*Extracted information*.
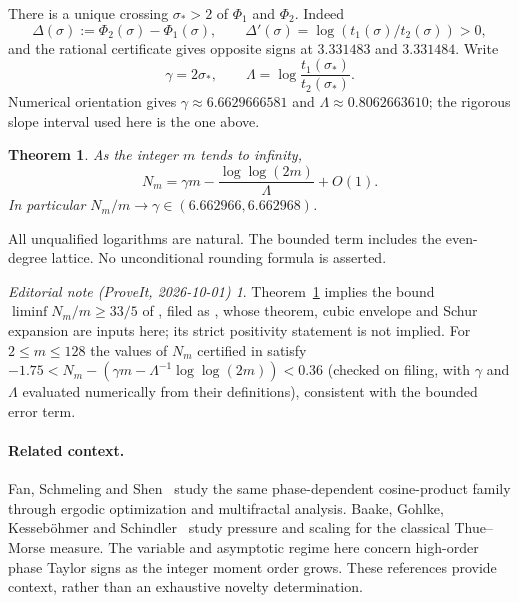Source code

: \documentclass[11pt,a4paper]{article}
\newtheorem{theorem}{Theorem}[section]\newtheorem{lemma}[theorem]{Lemma}
\theoremstyle{remark}\newtheorem*{ednote}{Editorial note (ProveIt, 2026-10-01)}
\begin{document}
There is a unique crossing $\sigma_*>2$ of $\Phi_1$ and $\Phi_2$. Indeed
\begin{equation}\label{eq:delta}
 \Delta(\sigma):=\Phi_2(\sigma)-\Phi_1(\sigma),\qquad
 \Delta'(\sigma)=\log(t_1(\sigma)/t_2(\sigma))>0,
\end{equation}
and the rational certificate gives opposite signs at $3.331483$ and $3.331484$. Write
\[
 \gamma=2\sigma_*,\qquad
 \Lambda=\log\frac{t_1(\sigma_*)}{t_2(\sigma_*)}.
\]
Numerical orientation gives $\gamma\approx6.6629666581$ and $\Lambda\approx0.8062663610$; the rigorous slope interval used here is the one above.
\begin{theorem}\label{thm:main}
As the integer $m$ tends to infinity,
\begin{equation}\label{eq:main}
 N_m=\gamma m-\frac{\log\log(2m)}{\Lambda}+O(1).
\end{equation}
In particular $N_m/m\to\gamma\in(6.662966,6.662968)$.
\end{theorem}
All unqualified logarithms are natural. The bounded term includes the even-degree lattice. No unconditional rounding formula is asserted.
\begin{ednote}
Theorem~\ref{thm:main} implies the bound $\liminf N_m/m\ge33/5$ of \cite{Bound66}, filed as
, whose theorem, cubic envelope and Schur expansion are inputs
here; its strict positivity statement is not implied. For $2\le m\le128$ the values of $N_m$
certified in  satisfy
$-1.75<N_m-(\gamma m-\Lambda^{-1}\log\log(2m))<0.36$ (checked on filing, with $\gamma$ and
$\Lambda$ evaluated numerically from their definitions), consistent with the bounded error
term.
\end{ednote}

\paragraph{Related context.}
Fan, Schmeling and Shen~\cite{FSS} study the same phase-dependent cosine-product family through ergodic optimization and multifractal analysis. Baake, Gohlke, Kesseb\"ohmer and Schindler~\cite{BGKS} study pressure and scaling for the classical Thue--Morse measure. The variable and asymptotic regime here concern high-order phase Taylor signs as the integer moment order grows. These references provide context, rather than an exhaustive novelty determination.
\end{document}
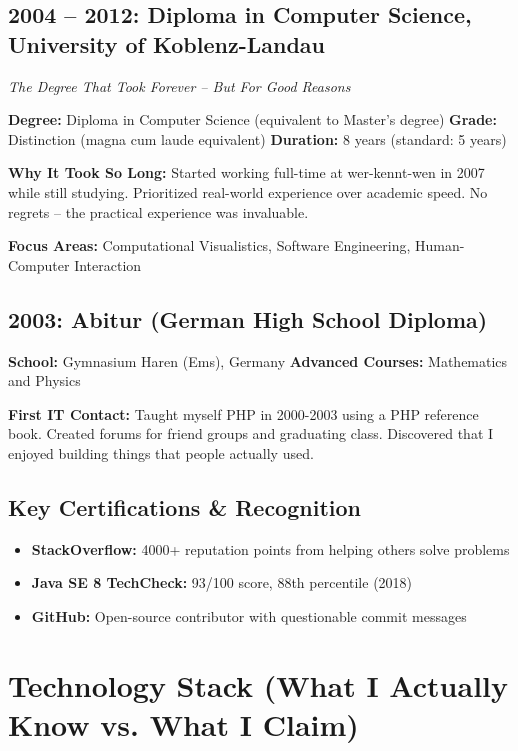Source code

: \documentclass[10pt,a4paper]{article}
\begin{document}
\subsection{2004 -- 2012: Diploma in Computer Science, University of Koblenz-Landau}
\textit{The Degree That Took Forever -- But For Good Reasons}

\textbf{Degree:} Diploma in Computer Science (equivalent to Master's degree)
\textbf{Grade:} Distinction (magna cum laude equivalent)
\textbf{Duration:} 8 years (standard: 5 years)

\textbf{Why It Took So Long:} Started working full-time at wer-kennt-wen in 2007 while still studying. Prioritized real-world experience over academic speed. No regrets -- the practical experience was invaluable.

\textbf{Focus Areas:} Computational Visualistics, Software Engineering, Human-Computer Interaction

\subsection{2003: Abitur (German High School Diploma)}
\textbf{School:} Gymnasium Haren (Ems), Germany
\textbf{Advanced Courses:} Mathematics and Physics

\textbf{First IT Contact:} Taught myself PHP in 2000-2003 using a PHP reference book. Created forums for friend groups and graduating class. Discovered that I enjoyed building things that people actually used.

\subsection{Key Certifications \& Recognition}
\begin{itemize}
    \item \textbf{StackOverflow:} 4000+ reputation points from helping others solve problems
    \item \textbf{Java SE 8 TechCheck:} 93/100 score, 88th percentile (2018)
    \item \textbf{GitHub:} Open-source contributor with questionable commit messages
\end{itemize}

\section{Technology Stack (What I Actually Know vs. What I Claim)}
\end{document}
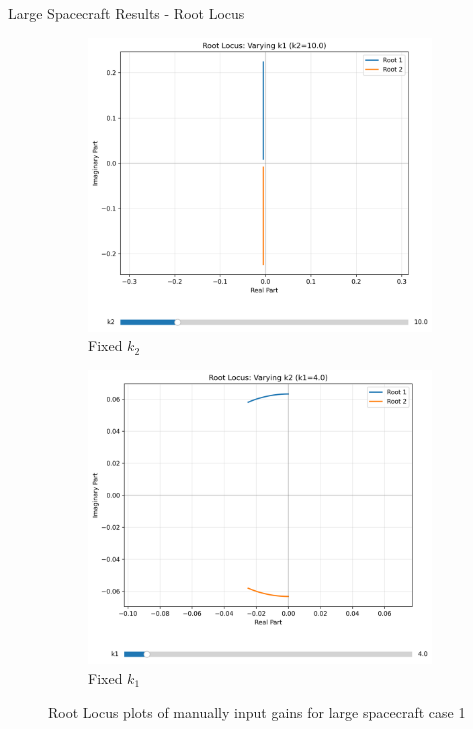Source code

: \documentclass{beamer}
\begin{document}
\begin{frame}{Large Spacecraft Results - Root Locus}
    \begin{figure}[H]
    \label{Fig. 1}
    \centering
    \begin{subfigure}[b]{0.48\columnwidth}
        \label{Fig. 1.A}
        \centering
        \includegraphics[width=\linewidth]{base_k1__root_locus(1).pdf}
        \caption{Fixed $k_2$}
        \label{fig:subfig1}
    \end{subfigure}
    \hfill
    \begin{subfigure}[b]{0.48\columnwidth}
        \label{Fig. 1.B}
        \centering
        \includegraphics[width=\linewidth]{base_k2_root_locus(1).pdf}
        \caption{Fixed $k_1$}
        \label{fig:subfig2}
    \end{subfigure}
    \caption{Root Locus plots of manually input gains for large spacecraft case 1}
    \label{fig:combined}
\end{figure}
\end{frame}
\end{document}

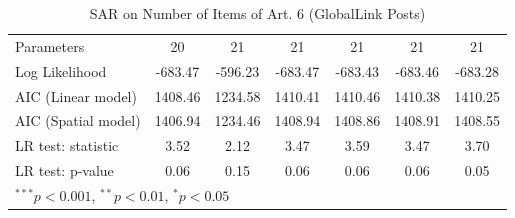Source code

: \begin{table}[!h]
\begin{center}
\begin{tabular}{l c c c c c c }
Parameters              & 20           & 21            & 21           & 21           & 21           & 21           \\
Log Likelihood          & -683.47      & -596.23       & -683.47      & -683.43      & -683.46      & -683.28      \\
AIC (Linear model)      & 1408.46      & 1234.58       & 1410.41      & 1410.46      & 1410.38      & 1410.25      \\
AIC (Spatial model)     & 1406.94      & 1234.46       & 1408.94      & 1408.86      & 1408.91      & 1408.55      \\
LR test: statistic      & 3.52         & 2.12          & 3.47         & 3.59         & 3.47         & 3.70         \\
LR test: p-value        & 0.06         & 0.15          & 0.06         & 0.06         & 0.06         & 0.05         \\
\bottomrule
\multicolumn{7}{l}{\scriptsize{$^{***}p<0.001$, $^{**}p<0.01$, $^*p<0.05$}}
\end{tabular}
\caption{SAR on Number of Items of Art. 6 (GlobalLink Posts)}
\label{table:coefficients}
\end{center}
\end{table}
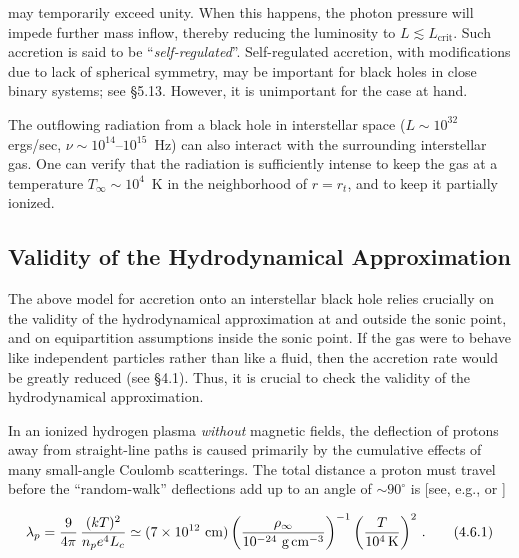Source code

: \documentclass[aps,prd,twocolumn,superscriptaddress,nofootinbib]{revtex4-2}
\begin{document}
may temporarily exceed unity.  When this happens, the photon pressure will
impede further mass inflow, thereby reducing the luminosity to $L \lesssim L_{\text{crit}}$.  Such
accretion is said to be ``\emph{self-regulated}''.  Self-regulated accretion, with modifications due to lack of spherical symmetry, may be important for black holes in
close binary systems; see \S5.13.  However, it is unimportant for the case at
hand.

The outflowing radiation from a black hole in interstellar space ($L \sim 10^{32}$
ergs/sec, $\nu \sim 10^{14}$--$10^{15}$~Hz) can also interact with the surrounding interstellar
gas.  One can verify that the radiation is sufficiently intense to keep the gas at a
temperature $T_\infty \sim 10^4$~K in the neighborhood of $r = r_t$, and to keep it partially
ionized.


\subsection{Validity of the Hydrodynamical Approximation}
\label{sec:4.6}

The above model for accretion onto an interstellar black hole relies crucially on
the validity of the hydrodynamical approximation at and outside the sonic point,
and on equipartition assumptions inside the sonic point.  If the gas were to behave
like independent particles rather than like a fluid, then the accretion rate would
be greatly reduced (see \S4.1).  Thus, it is crucial to check the validity of the
hydrodynamical approximation.

In an ionized hydrogen plasma \emph{without} magnetic fields, the deflection of
protons away from straight-line paths is caused primarily by the cumulative
effects of many small-angle Coulomb scatterings.  The total distance a proton
must travel before the ``random-walk'' deflections add up to an angle of ${\sim}90^\circ$
is [see, e.g., \cite{Shkarofsky1966} or \cite{Pikelner1961}]

\begin{equation}
\lambda_p = \frac{9}{4\pi}\,\frac{(kT)^2}{n_p e^4 L_c}
\simeq (7 \times 10^{12}~\text{cm})\left(\frac{\rho_\infty}{10^{-24}~\text{g\,cm}^{-3}}\right)^{-1}
\left(\frac{T}{10^4\,\text{K}}\right)^{2}\,.
\tag{4.6.1}
\end{equation}
\end{document}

*Activity*.
An exact copy of the entries above is required, with the pictures left out.

*Answer area*.
Source code

: \documentclass[11pt,a4paper]{article}
\newtheorem{theorem}{Theorem}[section]\newtheorem{lemma}[theorem]{Lemma}
\theoremstyle{remark}\newtheorem*{ednote}{Editorial note (ProveIt, 2026-10-01)}
\begin{document}
There is a unique crossing $\sigma_*>2$ of $\Phi_1$ and $\Phi_2$. Indeed
\begin{equation}\label{eq:delta}
 \Delta(\sigma):=\Phi_2(\sigma)-\Phi_1(\sigma),\qquad
 \Delta'(\sigma)=\log(t_1(\sigma)/t_2(\sigma))>0,
\end{equation}
and the rational certificate gives opposite signs at $3.331483$ and $3.331484$. Write
\[
 \gamma=2\sigma_*,\qquad
 \Lambda=\log\frac{t_1(\sigma_*)}{t_2(\sigma_*)}.
\]
Numerical orientation gives $\gamma\approx6.6629666581$ and $\Lambda\approx0.8062663610$; the rigorous slope interval used here is the one above.
\begin{theorem}\label{thm:main}
As the integer $m$ tends to infinity,
\begin{equation}\label{eq:main}
 N_m=\gamma m-\frac{\log\log(2m)}{\Lambda}+O(1).
\end{equation}
In particular $N_m/m\to\gamma\in(6.662966,6.662968)$.
\end{theorem}
All unqualified logarithms are natural. The bounded term includes the even-degree lattice. No unconditional rounding formula is asserted.
\begin{ednote}
Theorem~\ref{thm:main} implies the bound $\liminf N_m/m\ge33/5$ of \cite{Bound66}, filed as
, whose theorem, cubic envelope and Schur expansion are inputs
here; its strict positivity statement is not implied. For $2\le m\le128$ the values of $N_m$
certified in  satisfy
$-1.75<N_m-(\gamma m-\Lambda^{-1}\log\log(2m))<0.36$ (checked on filing, with $\gamma$ and
$\Lambda$ evaluated numerically from their definitions), consistent with the bounded error
term.
\end{ednote}

\paragraph{Related context.}
Fan, Schmeling and Shen~\cite{FSS} study the same phase-dependent cosine-product family through ergodic optimization and multifractal analysis. Baake, Gohlke, Kesseb\"ohmer and Schindler~\cite{BGKS} study pressure and scaling for the classical Thue--Morse measure. The variable and asymptotic regime here concern high-order phase Taylor signs as the integer moment order grows. These references provide context, rather than an exhaustive novelty determination.
\end{document}
Source code

: \documentclass[10pt,a4paper]{article}
\begin{document}
\subsection{2004 -- 2012: Diploma in Computer Science, University of Koblenz-Landau}
\textit{The Degree That Took Forever -- But For Good Reasons}

\textbf{Degree:} Diploma in Computer Science (equivalent to Master's degree)
\textbf{Grade:} Distinction (magna cum laude equivalent)
\textbf{Duration:} 8 years (standard: 5 years)

\textbf{Why It Took So Long:} Started working full-time at wer-kennt-wen in 2007 while still studying. Prioritized real-world experience over academic speed. No regrets -- the practical experience was invaluable.

\textbf{Focus Areas:} Computational Visualistics, Software Engineering, Human-Computer Interaction

\subsection{2003: Abitur (German High School Diploma)}
\textbf{School:} Gymnasium Haren (Ems), Germany
\textbf{Advanced Courses:} Mathematics and Physics

\textbf{First IT Contact:} Taught myself PHP in 2000-2003 using a PHP reference book. Created forums for friend groups and graduating class. Discovered that I enjoyed building things that people actually used.

\subsection{Key Certifications \& Recognition}
\begin{itemize}
    \item \textbf{StackOverflow:} 4000+ reputation points from helping others solve problems
    \item \textbf{Java SE 8 TechCheck:} 93/100 score, 88th percentile (2018)
    \item \textbf{GitHub:} Open-source contributor with questionable commit messages
\end{itemize}

\section{Technology Stack (What I Actually Know vs. What I Claim)}
\end{document}
Source code

: \documentclass{beamer}
\begin{document}
\begin{frame}{Large Spacecraft Results - Root Locus}
    \begin{figure}[H]
    \label{Fig. 1}
    \centering
    \begin{subfigure}[b]{0.48\columnwidth}
        \label{Fig. 1.A}
        \centering
        \includegraphics[width=\linewidth]{base_k1__root_locus(1).pdf}
        \caption{Fixed $k_2$}
        \label{fig:subfig1}
    \end{subfigure}
    \hfill
    \begin{subfigure}[b]{0.48\columnwidth}
        \label{Fig. 1.B}
        \centering
        \includegraphics[width=\linewidth]{base_k2_root_locus(1).pdf}
        \caption{Fixed $k_1$}
        \label{fig:subfig2}
    \end{subfigure}
    \caption{Root Locus plots of manually input gains for large spacecraft case 1}
    \label{fig:combined}
\end{figure}
\end{frame}
\end{document}

Source code

: \begin{table}[!h]
\begin{center}
\begin{tabular}{l c c c c c c }
Parameters              & 20           & 21            & 21           & 21           & 21           & 21           \\
Log Likelihood          & -683.47      & -596.23       & -683.47      & -683.43      & -683.46      & -683.28      \\
AIC (Linear model)      & 1408.46      & 1234.58       & 1410.41      & 1410.46      & 1410.38      & 1410.25      \\
AIC (Spatial model)     & 1406.94      & 1234.46       & 1408.94      & 1408.86      & 1408.91      & 1408.55      \\
LR test: statistic      & 3.52         & 2.12          & 3.47         & 3.59         & 3.47         & 3.70         \\
LR test: p-value        & 0.06         & 0.15          & 0.06         & 0.06         & 0.06         & 0.05         \\
\bottomrule
\multicolumn{7}{l}{\scriptsize{$^{***}p<0.001$, $^{**}p<0.01$, $^*p<0.05$}}
\end{tabular}
\caption{SAR on Number of Items of Art. 6 (GlobalLink Posts)}
\label{table:coefficients}
\end{center}
\end{table}
Source code

: \documentclass[aps,prd,twocolumn,superscriptaddress,nofootinbib]{revtex4-2}
\begin{document}
may temporarily exceed unity.  When this happens, the photon pressure will
impede further mass inflow, thereby reducing the luminosity to $L \lesssim L_{\text{crit}}$.  Such
accretion is said to be ``\emph{self-regulated}''.  Self-regulated accretion, with modifications due to lack of spherical symmetry, may be important for black holes in
close binary systems; see \S5.13.  However, it is unimportant for the case at
hand.

The outflowing radiation from a black hole in interstellar space ($L \sim 10^{32}$
ergs/sec, $\nu \sim 10^{14}$--$10^{15}$~Hz) can also interact with the surrounding interstellar
gas.  One can verify that the radiation is sufficiently intense to keep the gas at a
temperature $T_\infty \sim 10^4$~K in the neighborhood of $r = r_t$, and to keep it partially
ionized.


\subsection{Validity of the Hydrodynamical Approximation}
\label{sec:4.6}

The above model for accretion onto an interstellar black hole relies crucially on
the validity of the hydrodynamical approximation at and outside the sonic point,
and on equipartition assumptions inside the sonic point.  If the gas were to behave
like independent particles rather than like a fluid, then the accretion rate would
be greatly reduced (see \S4.1).  Thus, it is crucial to check the validity of the
hydrodynamical approximation.

In an ionized hydrogen plasma \emph{without} magnetic fields, the deflection of
protons away from straight-line paths is caused primarily by the cumulative
effects of many small-angle Coulomb scatterings.  The total distance a proton
must travel before the ``random-walk'' deflections add up to an angle of ${\sim}90^\circ$
is [see, e.g., \cite{Shkarofsky1966} or \cite{Pikelner1961}]

\begin{equation}
\lambda_p = \frac{9}{4\pi}\,\frac{(kT)^2}{n_p e^4 L_c}
\simeq (7 \times 10^{12}~\text{cm})\left(\frac{\rho_\infty}{10^{-24}~\text{g\,cm}^{-3}}\right)^{-1}
\left(\frac{T}{10^4\,\text{K}}\right)^{2}\,.
\tag{4.6.1}
\end{equation}
\end{document}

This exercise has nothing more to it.